Ao ressaltar que o argumento não é, tecnicamente, legítima defesa (essa, sim, causa de excludente de ilicitude), o ministro registrou que, para evitar que a autoridade judiciária absolva o agente que agiu movido por ciúme, por exemplo, foi inserida no Código Penal a regra do artigo 28 de que a emoção ou a paixão não excluem a imputabilidade penal.
“Portanto, aquele que pratica feminicídio ou usa de violência, com a justificativa de reprimir um adultério, não está a se defender, mas a atacar uma mulher de forma, desproporcional, covarde e criminosa.”
Ranços machistas
Para o ministro Alexandre de Moraes, o Estado não pode permanecer omisso perante a naturalização da violência contra a mulher, sob pena de ofensa ao princípio da vedação da proteção insuficiente e do descumprimento ao compromisso adotado pelo Brasil de coibir a violência no âmbito das relações familiares.

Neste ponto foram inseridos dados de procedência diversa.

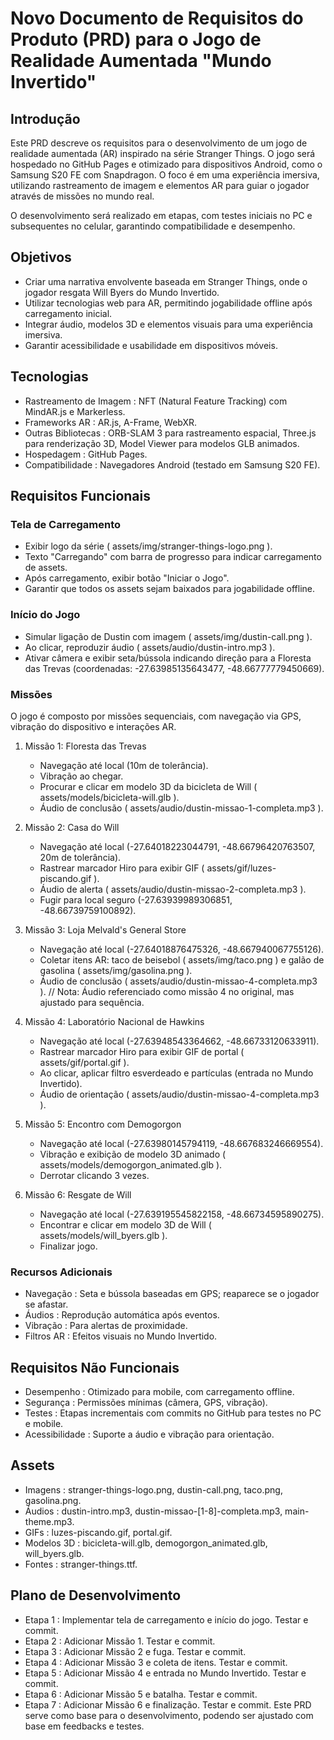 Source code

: # Novo Documento de Requisitos do Produto (PRD) para o Jogo de Realidade Aumentada "Mundo Invertido"
## Introdução
Este PRD descreve os requisitos para o desenvolvimento de um jogo de realidade aumentada (AR) inspirado na série Stranger Things. O jogo será hospedado no GitHub Pages e otimizado para dispositivos Android, como o Samsung S20 FE com Snapdragon. O foco é em uma experiência imersiva, utilizando rastreamento de imagem e elementos AR para guiar o jogador através de missões no mundo real.

O desenvolvimento será realizado em etapas, com testes iniciais no PC e subsequentes no celular, garantindo compatibilidade e desempenho.

## Objetivos
- Criar uma narrativa envolvente baseada em Stranger Things, onde o jogador resgata Will Byers do Mundo Invertido.
- Utilizar tecnologias web para AR, permitindo jogabilidade offline após carregamento inicial.
- Integrar áudio, modelos 3D e elementos visuais para uma experiência imersiva.
- Garantir acessibilidade e usabilidade em dispositivos móveis.
## Tecnologias
- Rastreamento de Imagem : NFT (Natural Feature Tracking) com MindAR.js e Markerless.
- Frameworks AR : AR.js, A-Frame, WebXR.
- Outras Bibliotecas : ORB-SLAM 3 para rastreamento espacial, Three.js para renderização 3D, Model Viewer para modelos GLB animados.
- Hospedagem : GitHub Pages.
- Compatibilidade : Navegadores Android (testado em Samsung S20 FE).
## Requisitos Funcionais
### Tela de Carregamento
- Exibir logo da série ( assets/img/stranger-things-logo.png ).
- Texto "Carregando" com barra de progresso para indicar carregamento de assets.
- Após carregamento, exibir botão "Iniciar o Jogo".
- Garantir que todos os assets sejam baixados para jogabilidade offline.
### Início do Jogo
- Simular ligação de Dustin com imagem ( assets/img/dustin-call.png ).
- Ao clicar, reproduzir áudio ( assets/audio/dustin-intro.mp3 ).
- Ativar câmera e exibir seta/bússola indicando direção para a Floresta das Trevas (coordenadas: -27.63985135643477, -48.66777779450669).
### Missões
O jogo é composto por missões sequenciais, com navegação via GPS, vibração do dispositivo e interações AR.

1. Missão 1: Floresta das Trevas
   
   - Navegação até local (10m de tolerância).
   - Vibração ao chegar.
   - Procurar e clicar em modelo 3D da bicicleta de Will ( assets/models/bicicleta-will.glb ).
   - Áudio de conclusão ( assets/audio/dustin-missao-1-completa.mp3 ).
2. Missão 2: Casa do Will
   
   - Navegação até local (-27.64018223044791, -48.66796420763507, 20m de tolerância).
   - Rastrear marcador Hiro para exibir GIF ( assets/gif/luzes-piscando.gif ).
   - Áudio de alerta ( assets/audio/dustin-missao-2-completa.mp3 ).
   - Fugir para local seguro (-27.63939989306851, -48.66739759100892).
3. Missão 3: Loja Melvald's General Store
   
   - Navegação até local (-27.64018876475326, -48.667940067755126).
   - Coletar itens AR: taco de beisebol ( assets/img/taco.png ) e galão de gasolina ( assets/img/gasolina.png ).
   - Áudio de conclusão ( assets/audio/dustin-missao-4-completa.mp3 ).  // Nota: Áudio referenciado como missão 4 no original, mas ajustado para sequência.
4. Missão 4: Laboratório Nacional de Hawkins
   
   - Navegação até local (-27.63948543364662, -48.66733120633911).
   - Rastrear marcador Hiro para exibir GIF de portal ( assets/gif/portal.gif ).
   - Ao clicar, aplicar filtro esverdeado e partículas (entrada no Mundo Invertido).
   - Áudio de orientação ( assets/audio/dustin-missao-4-completa.mp3 ).
5. Missão 5: Encontro com Demogorgon
   
   - Navegação até local (-27.63980145794119, -48.667683246669554).
   - Vibração e exibição de modelo 3D animado ( assets/models/demogorgon_animated.glb ).
   - Derrotar clicando 3 vezes.
6. Missão 6: Resgate de Will
   
   - Navegação até local (-27.639195545822158, -48.66734595890275).
   - Encontrar e clicar em modelo 3D de Will ( assets/models/will_byers.glb ).
   - Finalizar jogo.
### Recursos Adicionais
- Navegação : Seta e bússola baseadas em GPS; reaparece se o jogador se afastar.
- Áudios : Reprodução automática após eventos.
- Vibração : Para alertas de proximidade.
- Filtros AR : Efeitos visuais no Mundo Invertido.
## Requisitos Não Funcionais
- Desempenho : Otimizado para mobile, com carregamento offline.
- Segurança : Permissões mínimas (câmera, GPS, vibração).
- Testes : Etapas incrementais com commits no GitHub para testes no PC e mobile.
- Acessibilidade : Suporte a áudio e vibração para orientação.
## Assets
- Imagens : stranger-things-logo.png, dustin-call.png, taco.png, gasolina.png.
- Áudios : dustin-intro.mp3, dustin-missao-[1-8]-completa.mp3, main-theme.mp3.
- GIFs : luzes-piscando.gif, portal.gif.
- Modelos 3D : bicicleta-will.glb, demogorgon_animated.glb, will_byers.glb.
- Fontes : stranger-things.ttf.
## Plano de Desenvolvimento
- Etapa 1 : Implementar tela de carregamento e início do jogo. Testar e commit.
- Etapa 2 : Adicionar Missão 1. Testar e commit.
- Etapa 3 : Adicionar Missão 2 e fuga. Testar e commit.
- Etapa 4 : Adicionar Missão 3 e coleta de itens. Testar e commit.
- Etapa 5 : Adicionar Missão 4 e entrada no Mundo Invertido. Testar e commit.
- Etapa 6 : Adicionar Missão 5 e batalha. Testar e commit.
- Etapa 7 : Adicionar Missão 6 e finalização. Testar e commit.
Este PRD serve como base para o desenvolvimento, podendo ser ajustado com base em feedbacks e testes.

A ministra Cármen Lúcia, por sua vez, afirmou que a tese não tem amparo legal e foi construída como forma de adequar práticas de violência e morte “à tolerância vívida”, na sociedade, aos assassinatos de mulheres tidas por adúlteras ou com comportamento que destoe do desejado pelo matador.
Já o ministro Gilmar Mendes ressaltou que a tese é pautada “por ranços machistas e patriarcais, que fomentam um ciclo de violência de gênero na sociedade”.
Na época da liminar, também acompanharam integralmente o relator a ministra Rosa Weber e os ministros Marco Aurélio, Nunes Marques e Ricardo Lewandowski.
Absolvição por clemência
Naquela ocasião, os ministros Luiz Fux, Edson Fachin e Roberto Barroso votaram pela concessão da liminar pedida pelo PDT em maior extensão, para também dar interpretação conforme a Constituição ao artigo 483, inciso III, parágrafo 2º, do CPP e determinar que o quesito genérico de absolvição previsto no dispositivo não autoriza a utilização da tese de legítima defesa da honra, permitindo, assim, ao Tribunal de Justiça anular a absolvição manifestamente contrária à prova dos autos.
Ao apresentar a ressalva, Fachin explicou que, ainda que fundada em eventual clemência, a decisão do júri deve ser minimamente racional, e deve ser assegurado ao Tribunal de Justiça o controle mínimo dessa racionalidade, para evitar que a absolvição ocorra com base na tese inconstitucional.
Para o ministro Fux, deve-se impedir a interpretação do dispositivo que impeça a interposição de recurso contra a absolvição por clemência em casos de feminicídio tentado ou consumado.